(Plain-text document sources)
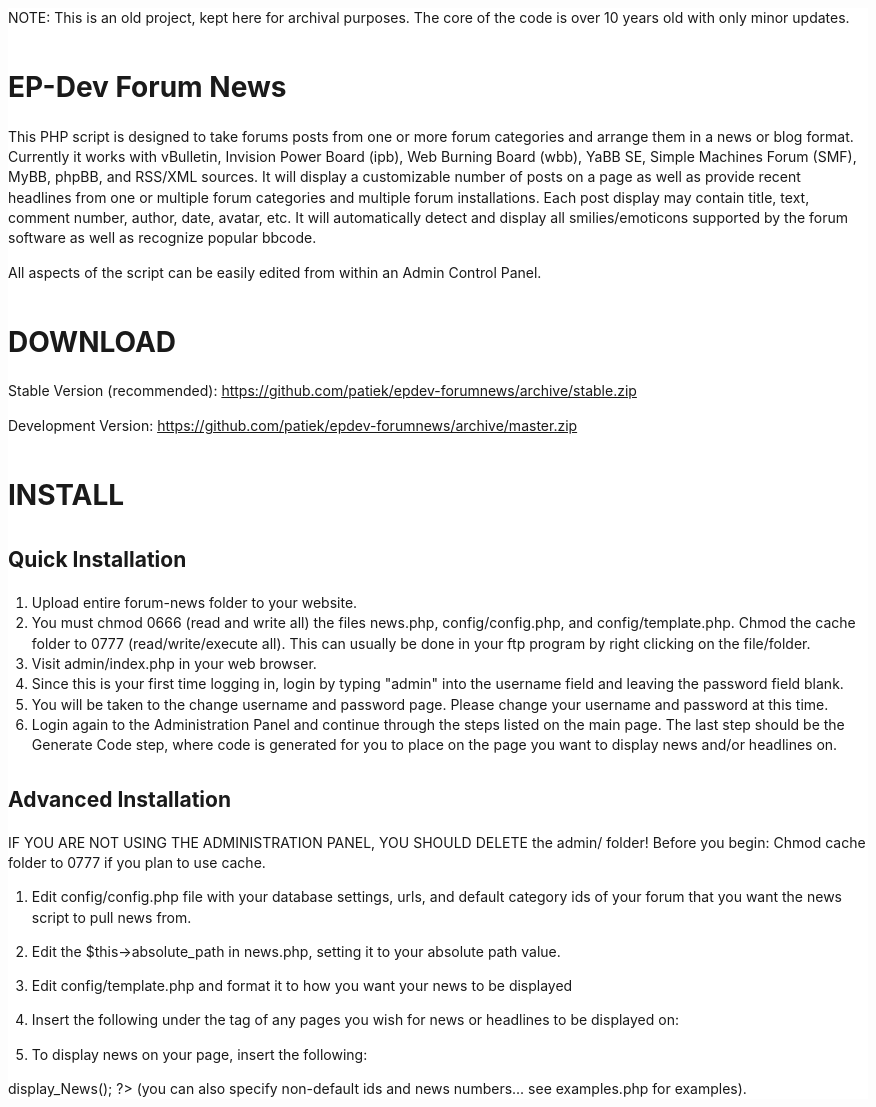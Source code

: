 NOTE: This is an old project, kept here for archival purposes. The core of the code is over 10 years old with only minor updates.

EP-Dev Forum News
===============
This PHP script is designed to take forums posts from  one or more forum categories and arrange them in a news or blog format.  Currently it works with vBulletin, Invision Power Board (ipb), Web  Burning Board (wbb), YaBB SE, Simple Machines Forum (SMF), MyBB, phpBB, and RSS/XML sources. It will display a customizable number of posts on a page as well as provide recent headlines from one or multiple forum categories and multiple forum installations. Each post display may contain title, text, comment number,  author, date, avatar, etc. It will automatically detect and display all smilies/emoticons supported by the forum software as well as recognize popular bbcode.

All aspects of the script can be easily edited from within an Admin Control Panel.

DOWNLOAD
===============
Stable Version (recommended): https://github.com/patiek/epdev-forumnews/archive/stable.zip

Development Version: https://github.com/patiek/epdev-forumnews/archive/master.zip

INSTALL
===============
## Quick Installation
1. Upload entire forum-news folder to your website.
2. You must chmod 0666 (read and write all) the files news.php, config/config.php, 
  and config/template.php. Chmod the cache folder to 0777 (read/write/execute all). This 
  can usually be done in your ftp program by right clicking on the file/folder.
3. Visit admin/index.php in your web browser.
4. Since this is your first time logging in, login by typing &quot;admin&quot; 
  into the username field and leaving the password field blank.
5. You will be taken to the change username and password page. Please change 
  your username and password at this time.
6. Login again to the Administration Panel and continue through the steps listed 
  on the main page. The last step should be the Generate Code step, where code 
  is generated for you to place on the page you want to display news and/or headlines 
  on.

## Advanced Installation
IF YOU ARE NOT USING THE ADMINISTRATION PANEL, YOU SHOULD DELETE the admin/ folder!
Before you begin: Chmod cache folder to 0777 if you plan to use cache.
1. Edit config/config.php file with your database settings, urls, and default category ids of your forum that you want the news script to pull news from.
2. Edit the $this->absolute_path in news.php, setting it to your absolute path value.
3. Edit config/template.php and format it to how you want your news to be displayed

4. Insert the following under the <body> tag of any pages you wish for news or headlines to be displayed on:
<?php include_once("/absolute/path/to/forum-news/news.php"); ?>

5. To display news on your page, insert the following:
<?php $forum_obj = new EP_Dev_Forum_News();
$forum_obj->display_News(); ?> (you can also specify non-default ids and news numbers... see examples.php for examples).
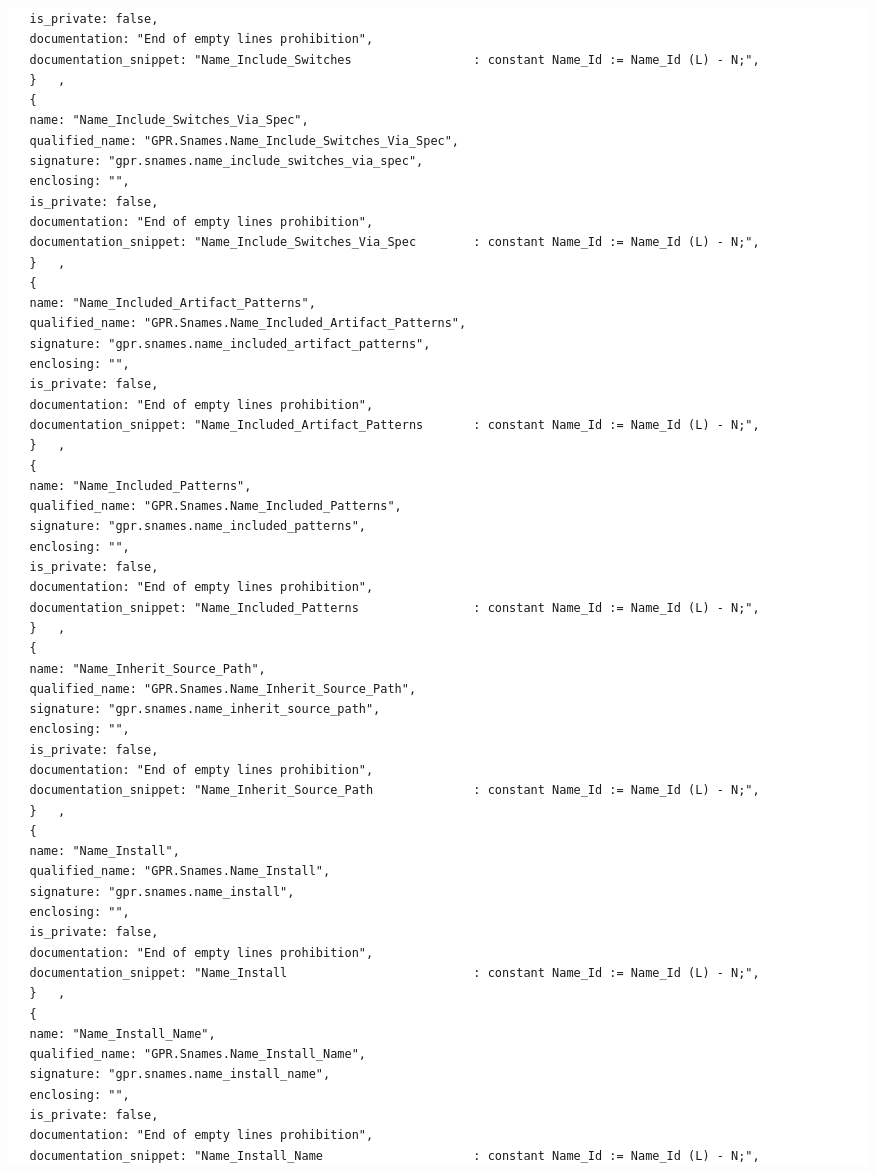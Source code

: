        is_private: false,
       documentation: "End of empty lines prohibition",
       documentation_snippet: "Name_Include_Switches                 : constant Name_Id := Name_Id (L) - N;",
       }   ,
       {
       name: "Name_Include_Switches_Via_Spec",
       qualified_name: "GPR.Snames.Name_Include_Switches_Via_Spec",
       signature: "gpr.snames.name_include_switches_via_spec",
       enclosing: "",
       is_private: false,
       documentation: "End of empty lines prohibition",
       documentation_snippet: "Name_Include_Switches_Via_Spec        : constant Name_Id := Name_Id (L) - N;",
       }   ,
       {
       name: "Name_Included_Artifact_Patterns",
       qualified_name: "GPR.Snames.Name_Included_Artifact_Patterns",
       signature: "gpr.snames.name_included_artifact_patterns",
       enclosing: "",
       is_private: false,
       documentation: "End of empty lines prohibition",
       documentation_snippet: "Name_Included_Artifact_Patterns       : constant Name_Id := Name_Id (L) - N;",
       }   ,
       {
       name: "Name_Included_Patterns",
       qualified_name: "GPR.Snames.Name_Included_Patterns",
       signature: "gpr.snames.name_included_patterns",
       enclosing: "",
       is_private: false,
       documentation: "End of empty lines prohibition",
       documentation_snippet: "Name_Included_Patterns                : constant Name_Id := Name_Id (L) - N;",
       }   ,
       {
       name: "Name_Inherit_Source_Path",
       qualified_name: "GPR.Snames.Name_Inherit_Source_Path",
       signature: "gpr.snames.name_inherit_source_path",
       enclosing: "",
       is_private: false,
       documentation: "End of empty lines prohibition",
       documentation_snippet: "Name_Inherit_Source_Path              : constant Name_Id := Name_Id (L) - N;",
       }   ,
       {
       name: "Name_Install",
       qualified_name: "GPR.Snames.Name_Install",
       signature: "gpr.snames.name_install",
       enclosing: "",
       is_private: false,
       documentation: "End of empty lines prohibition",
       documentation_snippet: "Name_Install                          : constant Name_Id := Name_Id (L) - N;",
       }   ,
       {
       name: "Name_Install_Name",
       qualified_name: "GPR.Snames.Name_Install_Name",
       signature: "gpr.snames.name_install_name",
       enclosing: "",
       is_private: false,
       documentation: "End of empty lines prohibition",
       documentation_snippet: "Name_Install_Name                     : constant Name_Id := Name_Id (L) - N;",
...
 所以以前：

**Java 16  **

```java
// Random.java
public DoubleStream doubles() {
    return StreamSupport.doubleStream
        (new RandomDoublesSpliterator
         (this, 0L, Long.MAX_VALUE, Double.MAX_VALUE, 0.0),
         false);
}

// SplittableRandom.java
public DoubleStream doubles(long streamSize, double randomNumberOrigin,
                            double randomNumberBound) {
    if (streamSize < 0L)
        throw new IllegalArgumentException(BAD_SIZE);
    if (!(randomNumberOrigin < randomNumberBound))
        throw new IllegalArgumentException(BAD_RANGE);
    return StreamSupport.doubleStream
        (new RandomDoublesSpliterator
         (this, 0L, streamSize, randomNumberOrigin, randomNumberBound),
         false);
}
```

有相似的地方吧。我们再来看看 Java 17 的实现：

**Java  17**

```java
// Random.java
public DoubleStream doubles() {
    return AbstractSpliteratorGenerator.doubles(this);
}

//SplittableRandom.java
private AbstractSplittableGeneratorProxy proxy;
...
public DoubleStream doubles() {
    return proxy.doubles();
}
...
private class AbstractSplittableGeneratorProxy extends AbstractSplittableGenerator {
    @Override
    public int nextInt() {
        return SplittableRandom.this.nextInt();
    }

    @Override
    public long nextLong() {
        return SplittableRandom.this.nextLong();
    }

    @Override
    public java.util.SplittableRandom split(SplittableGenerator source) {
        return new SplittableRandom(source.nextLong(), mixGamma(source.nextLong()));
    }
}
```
==
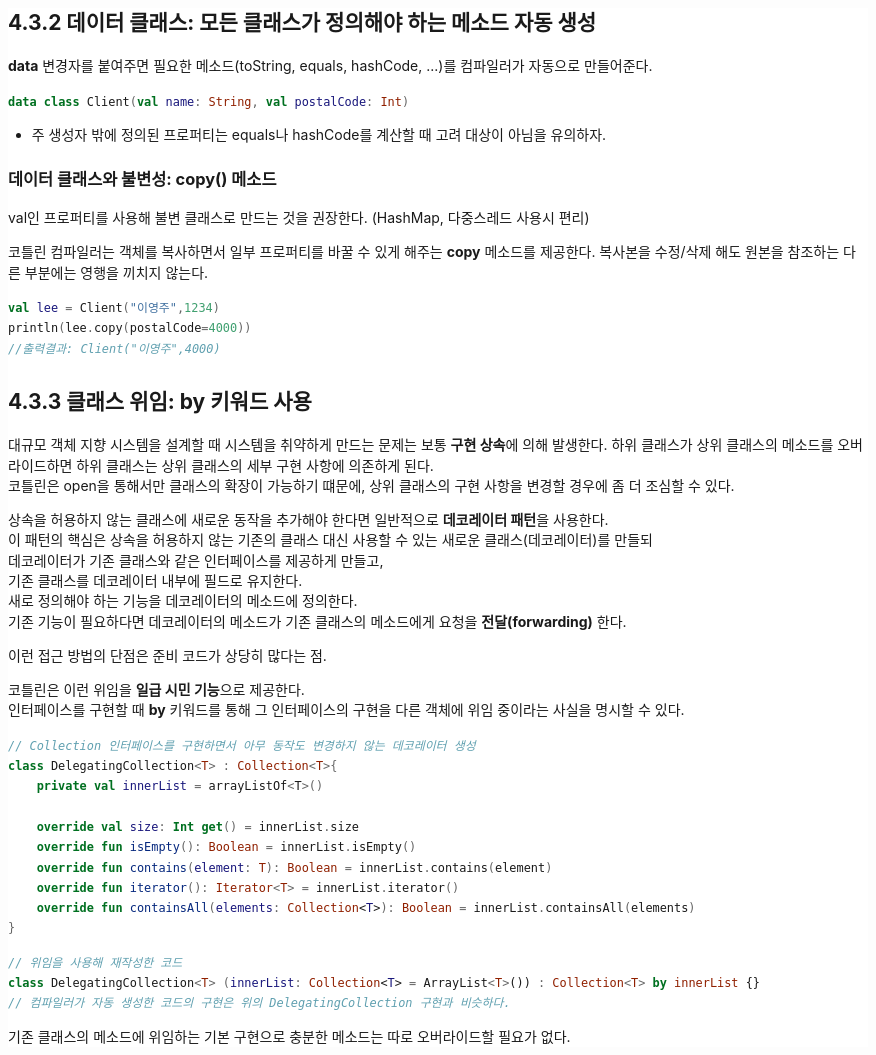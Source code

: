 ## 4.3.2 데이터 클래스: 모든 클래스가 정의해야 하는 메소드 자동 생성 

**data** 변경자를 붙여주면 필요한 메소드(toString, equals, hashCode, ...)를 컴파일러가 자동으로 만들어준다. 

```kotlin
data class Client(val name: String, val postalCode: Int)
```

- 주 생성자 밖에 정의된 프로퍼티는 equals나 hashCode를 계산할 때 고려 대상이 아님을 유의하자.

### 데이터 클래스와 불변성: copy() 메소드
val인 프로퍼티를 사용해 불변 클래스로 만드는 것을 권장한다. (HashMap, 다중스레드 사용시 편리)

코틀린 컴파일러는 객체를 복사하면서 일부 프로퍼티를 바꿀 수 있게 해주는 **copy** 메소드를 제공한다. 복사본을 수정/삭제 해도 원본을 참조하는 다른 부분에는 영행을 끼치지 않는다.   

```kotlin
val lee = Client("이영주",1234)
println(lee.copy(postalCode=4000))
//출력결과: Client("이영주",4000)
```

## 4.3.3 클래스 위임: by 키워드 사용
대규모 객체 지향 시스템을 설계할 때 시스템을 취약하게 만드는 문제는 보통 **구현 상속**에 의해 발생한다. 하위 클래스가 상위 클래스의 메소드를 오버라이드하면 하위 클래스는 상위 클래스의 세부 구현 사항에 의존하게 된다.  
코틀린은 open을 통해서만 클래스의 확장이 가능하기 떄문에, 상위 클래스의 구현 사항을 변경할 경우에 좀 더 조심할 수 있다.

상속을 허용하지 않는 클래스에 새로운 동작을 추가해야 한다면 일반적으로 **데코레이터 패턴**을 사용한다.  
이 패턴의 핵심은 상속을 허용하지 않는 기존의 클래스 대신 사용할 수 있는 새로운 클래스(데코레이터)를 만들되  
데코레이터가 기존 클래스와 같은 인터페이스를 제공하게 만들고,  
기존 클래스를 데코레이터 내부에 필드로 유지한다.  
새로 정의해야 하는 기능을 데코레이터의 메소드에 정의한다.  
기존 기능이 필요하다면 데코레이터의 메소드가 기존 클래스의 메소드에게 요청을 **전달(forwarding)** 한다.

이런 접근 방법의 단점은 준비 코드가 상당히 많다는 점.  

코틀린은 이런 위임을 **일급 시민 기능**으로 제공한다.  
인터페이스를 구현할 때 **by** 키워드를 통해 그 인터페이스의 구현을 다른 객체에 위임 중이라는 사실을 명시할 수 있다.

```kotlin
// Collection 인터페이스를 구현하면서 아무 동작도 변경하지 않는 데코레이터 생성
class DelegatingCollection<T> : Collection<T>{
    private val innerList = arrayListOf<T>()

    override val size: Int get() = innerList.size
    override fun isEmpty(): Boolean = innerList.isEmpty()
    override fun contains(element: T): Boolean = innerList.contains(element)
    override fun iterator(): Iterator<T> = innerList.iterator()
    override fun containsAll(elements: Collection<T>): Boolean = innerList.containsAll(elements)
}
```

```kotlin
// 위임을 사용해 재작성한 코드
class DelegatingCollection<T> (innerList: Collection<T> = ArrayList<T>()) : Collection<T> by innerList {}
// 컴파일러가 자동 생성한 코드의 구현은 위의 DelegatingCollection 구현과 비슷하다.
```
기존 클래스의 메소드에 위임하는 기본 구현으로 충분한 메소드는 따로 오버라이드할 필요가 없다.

▸ **EXERCISE OBJECTIVE**:
Could you restate word for word the lines above, from the one that contains "This PHP script" through the one that contains "2. You must", and no others?

▸ **YOUR SOLUTION**:
This PHP script is designed to take forums posts from  one or more forum categories and arrange them in a news or blog format.  Currently it works with vBulletin, Invision Power Board (ipb), Web  Burning Board (wbb), YaBB SE, Simple Machines Forum (SMF), MyBB, phpBB, and RSS/XML sources. It will display a customizable number of posts on a page as well as provide recent headlines from one or multiple forum categories and multiple forum installations. Each post display may contain title, text, comment number,  author, date, avatar, etc. It will automatically detect and display all smilies/emoticons supported by the forum software as well as recognize popular bbcode.

All aspects of the script can be easily edited from within an Admin Control Panel.

DOWNLOAD
===============
Stable Version (recommended): https://github.com/patiek/epdev-forumnews/archive/stable.zip

Development Version: https://github.com/patiek/epdev-forumnews/archive/master.zip

INSTALL
===============
## Quick Installation
1. Upload entire forum-news folder to your website.
2. You must chmod 0666 (read and write all) the files news.php, config/config.php, 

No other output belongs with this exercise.